EXTRACTED INFORMATION: Begin

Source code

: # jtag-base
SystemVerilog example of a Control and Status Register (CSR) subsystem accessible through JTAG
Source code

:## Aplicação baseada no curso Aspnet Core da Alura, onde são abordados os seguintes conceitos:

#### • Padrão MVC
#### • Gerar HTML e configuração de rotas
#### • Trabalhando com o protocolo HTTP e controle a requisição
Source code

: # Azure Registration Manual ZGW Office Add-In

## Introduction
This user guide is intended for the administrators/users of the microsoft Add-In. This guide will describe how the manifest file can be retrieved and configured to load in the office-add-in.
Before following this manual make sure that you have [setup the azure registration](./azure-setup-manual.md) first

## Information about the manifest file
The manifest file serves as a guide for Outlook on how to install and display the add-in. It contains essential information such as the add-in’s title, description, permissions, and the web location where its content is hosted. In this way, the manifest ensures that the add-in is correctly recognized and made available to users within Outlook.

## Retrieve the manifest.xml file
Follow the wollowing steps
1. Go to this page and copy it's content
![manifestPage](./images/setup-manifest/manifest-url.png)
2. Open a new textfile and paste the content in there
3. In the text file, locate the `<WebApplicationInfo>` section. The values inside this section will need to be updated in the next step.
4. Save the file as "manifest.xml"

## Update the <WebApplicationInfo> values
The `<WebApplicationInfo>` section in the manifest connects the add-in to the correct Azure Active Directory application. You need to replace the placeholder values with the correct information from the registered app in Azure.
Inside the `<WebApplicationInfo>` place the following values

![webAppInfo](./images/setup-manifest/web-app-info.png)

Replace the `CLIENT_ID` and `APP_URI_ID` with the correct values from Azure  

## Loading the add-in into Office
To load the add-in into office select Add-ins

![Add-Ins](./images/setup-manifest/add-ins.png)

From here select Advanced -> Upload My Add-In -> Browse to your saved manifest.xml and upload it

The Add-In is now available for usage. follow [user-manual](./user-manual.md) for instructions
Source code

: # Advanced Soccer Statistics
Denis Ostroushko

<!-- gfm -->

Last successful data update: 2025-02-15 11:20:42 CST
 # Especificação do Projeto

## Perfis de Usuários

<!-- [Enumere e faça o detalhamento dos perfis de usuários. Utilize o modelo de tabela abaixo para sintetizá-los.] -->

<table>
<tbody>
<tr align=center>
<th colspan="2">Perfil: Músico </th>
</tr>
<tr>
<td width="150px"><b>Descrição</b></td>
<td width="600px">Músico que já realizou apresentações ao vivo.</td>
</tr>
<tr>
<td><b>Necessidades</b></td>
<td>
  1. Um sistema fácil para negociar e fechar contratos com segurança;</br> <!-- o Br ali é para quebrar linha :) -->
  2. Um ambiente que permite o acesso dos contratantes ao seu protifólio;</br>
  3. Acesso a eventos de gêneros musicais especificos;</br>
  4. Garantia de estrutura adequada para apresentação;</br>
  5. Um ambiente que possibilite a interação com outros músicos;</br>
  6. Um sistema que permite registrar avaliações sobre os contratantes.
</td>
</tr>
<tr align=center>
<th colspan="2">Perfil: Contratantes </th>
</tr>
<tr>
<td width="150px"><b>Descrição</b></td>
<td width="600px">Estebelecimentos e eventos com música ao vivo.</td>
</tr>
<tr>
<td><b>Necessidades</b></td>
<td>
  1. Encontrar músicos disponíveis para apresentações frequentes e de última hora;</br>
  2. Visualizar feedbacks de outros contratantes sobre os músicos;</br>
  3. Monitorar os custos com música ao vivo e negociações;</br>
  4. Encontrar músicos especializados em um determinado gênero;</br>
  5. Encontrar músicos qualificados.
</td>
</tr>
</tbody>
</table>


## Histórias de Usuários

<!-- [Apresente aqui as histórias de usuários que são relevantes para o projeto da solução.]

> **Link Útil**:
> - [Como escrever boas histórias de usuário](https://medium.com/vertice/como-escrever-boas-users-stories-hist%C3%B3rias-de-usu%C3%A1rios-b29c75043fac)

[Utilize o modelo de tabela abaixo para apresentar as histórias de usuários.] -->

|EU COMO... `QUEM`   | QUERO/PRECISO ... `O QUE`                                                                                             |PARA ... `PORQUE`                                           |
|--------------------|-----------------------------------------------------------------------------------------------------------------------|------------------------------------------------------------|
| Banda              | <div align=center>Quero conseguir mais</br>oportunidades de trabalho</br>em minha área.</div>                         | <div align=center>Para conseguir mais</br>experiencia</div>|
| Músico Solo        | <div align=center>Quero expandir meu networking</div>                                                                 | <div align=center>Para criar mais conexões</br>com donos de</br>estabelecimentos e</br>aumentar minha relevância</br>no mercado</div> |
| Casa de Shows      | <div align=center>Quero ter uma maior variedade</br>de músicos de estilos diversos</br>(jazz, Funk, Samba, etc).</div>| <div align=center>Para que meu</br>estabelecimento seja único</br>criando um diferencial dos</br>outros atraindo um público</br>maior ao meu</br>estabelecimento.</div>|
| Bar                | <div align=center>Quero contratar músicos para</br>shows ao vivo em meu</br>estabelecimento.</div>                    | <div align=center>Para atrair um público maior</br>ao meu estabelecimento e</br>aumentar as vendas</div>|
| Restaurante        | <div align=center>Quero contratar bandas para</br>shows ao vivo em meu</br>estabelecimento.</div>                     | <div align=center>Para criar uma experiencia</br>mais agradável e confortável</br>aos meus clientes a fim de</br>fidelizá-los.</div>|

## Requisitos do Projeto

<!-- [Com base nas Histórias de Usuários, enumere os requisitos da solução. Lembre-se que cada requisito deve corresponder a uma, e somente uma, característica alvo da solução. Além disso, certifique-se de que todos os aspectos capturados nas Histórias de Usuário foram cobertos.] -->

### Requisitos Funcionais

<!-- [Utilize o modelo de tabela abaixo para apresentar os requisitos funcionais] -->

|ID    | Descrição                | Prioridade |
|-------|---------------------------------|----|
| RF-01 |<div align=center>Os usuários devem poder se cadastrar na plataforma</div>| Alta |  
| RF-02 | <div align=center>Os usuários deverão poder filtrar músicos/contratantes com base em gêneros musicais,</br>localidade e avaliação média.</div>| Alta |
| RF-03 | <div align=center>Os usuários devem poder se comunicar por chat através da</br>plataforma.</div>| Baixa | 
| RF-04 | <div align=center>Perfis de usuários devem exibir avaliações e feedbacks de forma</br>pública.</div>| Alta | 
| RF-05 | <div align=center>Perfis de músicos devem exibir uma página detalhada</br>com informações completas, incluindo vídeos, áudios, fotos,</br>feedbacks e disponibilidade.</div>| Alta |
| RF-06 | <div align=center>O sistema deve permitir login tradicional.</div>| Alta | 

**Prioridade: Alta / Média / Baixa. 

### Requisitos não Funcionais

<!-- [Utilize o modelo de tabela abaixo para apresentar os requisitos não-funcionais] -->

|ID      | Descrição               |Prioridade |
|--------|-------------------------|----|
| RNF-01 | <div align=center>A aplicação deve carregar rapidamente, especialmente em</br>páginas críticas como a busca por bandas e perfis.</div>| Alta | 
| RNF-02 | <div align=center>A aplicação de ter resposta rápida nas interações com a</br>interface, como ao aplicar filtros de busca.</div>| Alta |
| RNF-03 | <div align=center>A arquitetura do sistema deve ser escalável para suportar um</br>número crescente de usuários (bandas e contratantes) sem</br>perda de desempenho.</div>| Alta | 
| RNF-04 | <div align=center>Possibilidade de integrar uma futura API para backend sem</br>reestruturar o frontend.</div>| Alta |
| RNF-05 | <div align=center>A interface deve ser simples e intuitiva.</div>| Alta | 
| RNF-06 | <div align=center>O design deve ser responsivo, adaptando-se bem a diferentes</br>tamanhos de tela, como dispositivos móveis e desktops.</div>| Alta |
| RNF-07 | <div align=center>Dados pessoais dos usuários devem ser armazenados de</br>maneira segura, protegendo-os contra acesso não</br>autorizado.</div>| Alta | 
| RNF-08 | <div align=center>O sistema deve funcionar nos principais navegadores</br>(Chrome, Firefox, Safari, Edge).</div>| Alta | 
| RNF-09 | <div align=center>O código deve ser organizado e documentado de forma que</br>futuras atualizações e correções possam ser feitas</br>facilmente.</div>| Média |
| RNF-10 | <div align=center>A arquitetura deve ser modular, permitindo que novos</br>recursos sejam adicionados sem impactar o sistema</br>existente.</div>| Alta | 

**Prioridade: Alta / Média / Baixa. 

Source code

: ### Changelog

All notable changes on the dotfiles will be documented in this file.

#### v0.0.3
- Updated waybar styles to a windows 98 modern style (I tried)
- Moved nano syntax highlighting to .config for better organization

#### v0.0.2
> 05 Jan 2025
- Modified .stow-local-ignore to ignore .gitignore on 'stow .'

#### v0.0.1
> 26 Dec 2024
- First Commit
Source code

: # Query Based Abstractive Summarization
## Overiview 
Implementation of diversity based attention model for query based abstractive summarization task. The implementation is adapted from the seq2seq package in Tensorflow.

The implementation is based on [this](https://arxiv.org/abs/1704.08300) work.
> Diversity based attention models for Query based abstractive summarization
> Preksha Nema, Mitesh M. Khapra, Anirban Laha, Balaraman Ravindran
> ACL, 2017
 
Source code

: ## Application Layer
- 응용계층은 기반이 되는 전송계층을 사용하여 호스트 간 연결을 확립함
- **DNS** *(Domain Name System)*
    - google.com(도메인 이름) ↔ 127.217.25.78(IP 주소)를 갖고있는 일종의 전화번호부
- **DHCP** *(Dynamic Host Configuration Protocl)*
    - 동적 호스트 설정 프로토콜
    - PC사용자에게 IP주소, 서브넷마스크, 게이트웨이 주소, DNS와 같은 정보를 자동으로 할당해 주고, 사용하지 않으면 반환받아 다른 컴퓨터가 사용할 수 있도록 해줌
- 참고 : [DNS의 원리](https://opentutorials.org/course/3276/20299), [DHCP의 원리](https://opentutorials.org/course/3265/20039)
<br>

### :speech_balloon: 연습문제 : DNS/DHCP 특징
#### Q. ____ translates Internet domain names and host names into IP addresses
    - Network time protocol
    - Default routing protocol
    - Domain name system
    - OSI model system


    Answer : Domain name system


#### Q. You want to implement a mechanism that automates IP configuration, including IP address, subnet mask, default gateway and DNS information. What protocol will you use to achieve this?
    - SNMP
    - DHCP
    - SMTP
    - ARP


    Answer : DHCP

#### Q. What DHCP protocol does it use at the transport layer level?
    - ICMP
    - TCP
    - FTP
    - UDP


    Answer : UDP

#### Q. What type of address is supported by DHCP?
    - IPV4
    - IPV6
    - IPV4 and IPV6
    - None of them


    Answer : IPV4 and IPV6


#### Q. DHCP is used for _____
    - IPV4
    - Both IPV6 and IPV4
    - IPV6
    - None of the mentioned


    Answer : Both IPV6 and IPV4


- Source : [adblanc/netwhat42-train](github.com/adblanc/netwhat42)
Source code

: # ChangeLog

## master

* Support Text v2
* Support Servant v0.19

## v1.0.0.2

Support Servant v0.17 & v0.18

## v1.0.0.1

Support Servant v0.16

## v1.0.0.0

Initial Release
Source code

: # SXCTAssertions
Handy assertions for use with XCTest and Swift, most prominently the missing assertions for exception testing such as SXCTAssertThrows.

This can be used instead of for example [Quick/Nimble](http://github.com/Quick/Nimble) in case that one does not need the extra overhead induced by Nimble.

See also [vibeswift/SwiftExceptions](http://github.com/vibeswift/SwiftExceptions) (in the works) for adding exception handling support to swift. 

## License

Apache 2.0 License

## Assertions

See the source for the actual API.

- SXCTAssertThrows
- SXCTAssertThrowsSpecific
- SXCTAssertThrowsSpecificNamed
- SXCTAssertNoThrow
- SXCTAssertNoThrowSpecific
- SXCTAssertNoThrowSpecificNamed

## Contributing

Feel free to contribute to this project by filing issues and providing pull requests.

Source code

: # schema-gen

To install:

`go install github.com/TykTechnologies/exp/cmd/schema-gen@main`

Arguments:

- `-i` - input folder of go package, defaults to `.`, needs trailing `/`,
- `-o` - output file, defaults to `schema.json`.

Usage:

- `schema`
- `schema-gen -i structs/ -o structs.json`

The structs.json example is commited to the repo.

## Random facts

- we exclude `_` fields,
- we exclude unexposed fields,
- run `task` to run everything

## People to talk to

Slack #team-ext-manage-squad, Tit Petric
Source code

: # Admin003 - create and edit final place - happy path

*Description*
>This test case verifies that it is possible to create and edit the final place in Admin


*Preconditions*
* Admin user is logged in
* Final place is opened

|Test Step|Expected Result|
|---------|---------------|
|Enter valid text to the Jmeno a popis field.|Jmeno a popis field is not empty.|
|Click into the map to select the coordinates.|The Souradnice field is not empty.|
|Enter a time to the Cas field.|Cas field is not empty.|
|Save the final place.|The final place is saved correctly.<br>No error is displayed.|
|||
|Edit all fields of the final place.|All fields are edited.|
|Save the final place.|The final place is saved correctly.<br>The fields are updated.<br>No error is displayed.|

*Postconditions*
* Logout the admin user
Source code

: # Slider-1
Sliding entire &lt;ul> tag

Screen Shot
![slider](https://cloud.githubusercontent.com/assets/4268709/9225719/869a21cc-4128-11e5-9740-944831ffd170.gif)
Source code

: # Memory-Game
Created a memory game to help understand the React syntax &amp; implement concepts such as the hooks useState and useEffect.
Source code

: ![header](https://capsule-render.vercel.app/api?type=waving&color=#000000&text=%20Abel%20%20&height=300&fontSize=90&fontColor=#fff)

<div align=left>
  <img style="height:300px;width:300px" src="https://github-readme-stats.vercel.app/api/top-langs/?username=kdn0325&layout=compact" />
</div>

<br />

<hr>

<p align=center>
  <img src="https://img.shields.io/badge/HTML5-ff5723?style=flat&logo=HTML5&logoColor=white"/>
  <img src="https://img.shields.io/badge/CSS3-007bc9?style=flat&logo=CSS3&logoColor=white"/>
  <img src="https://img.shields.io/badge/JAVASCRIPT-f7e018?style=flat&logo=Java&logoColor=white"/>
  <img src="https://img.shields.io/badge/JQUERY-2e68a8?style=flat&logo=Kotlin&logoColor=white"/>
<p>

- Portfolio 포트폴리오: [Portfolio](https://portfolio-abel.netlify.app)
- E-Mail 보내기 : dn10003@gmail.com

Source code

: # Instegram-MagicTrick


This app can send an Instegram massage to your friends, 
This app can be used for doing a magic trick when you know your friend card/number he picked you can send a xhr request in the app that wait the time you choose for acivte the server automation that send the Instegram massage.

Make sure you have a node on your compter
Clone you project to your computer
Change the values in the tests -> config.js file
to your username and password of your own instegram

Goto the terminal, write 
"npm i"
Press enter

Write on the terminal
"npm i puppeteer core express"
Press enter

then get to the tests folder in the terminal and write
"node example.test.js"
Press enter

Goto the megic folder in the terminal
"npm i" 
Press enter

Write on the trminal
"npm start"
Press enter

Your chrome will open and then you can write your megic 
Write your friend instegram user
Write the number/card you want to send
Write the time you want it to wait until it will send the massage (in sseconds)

EXTRACTED INFORMATION: End

AIM OF THE TASK
Everything above from the line with "# Query Based Abstractive Summarization" to the line with "- **DNS** *(Domain Name System)*", both included, must be repeated exactly, and nothing outside that range.

SOLUTION TO THE EXERCISE
: # Query Based Abstractive Summarization
## Overiview 
Implementation of diversity based attention model for query based abstractive summarization task. The implementation is adapted from the seq2seq package in Tensorflow.

The implementation is based on [this](https://arxiv.org/abs/1704.08300) work.
> Diversity based attention models for Query based abstractive summarization
> Preksha Nema, Mitesh M. Khapra, Anirban Laha, Balaraman Ravindran
> ACL, 2017
 
Source code

: ## Application Layer
- 응용계층은 기반이 되는 전송계층을 사용하여 호스트 간 연결을 확립함
- **DNS** *(Domain Name System)*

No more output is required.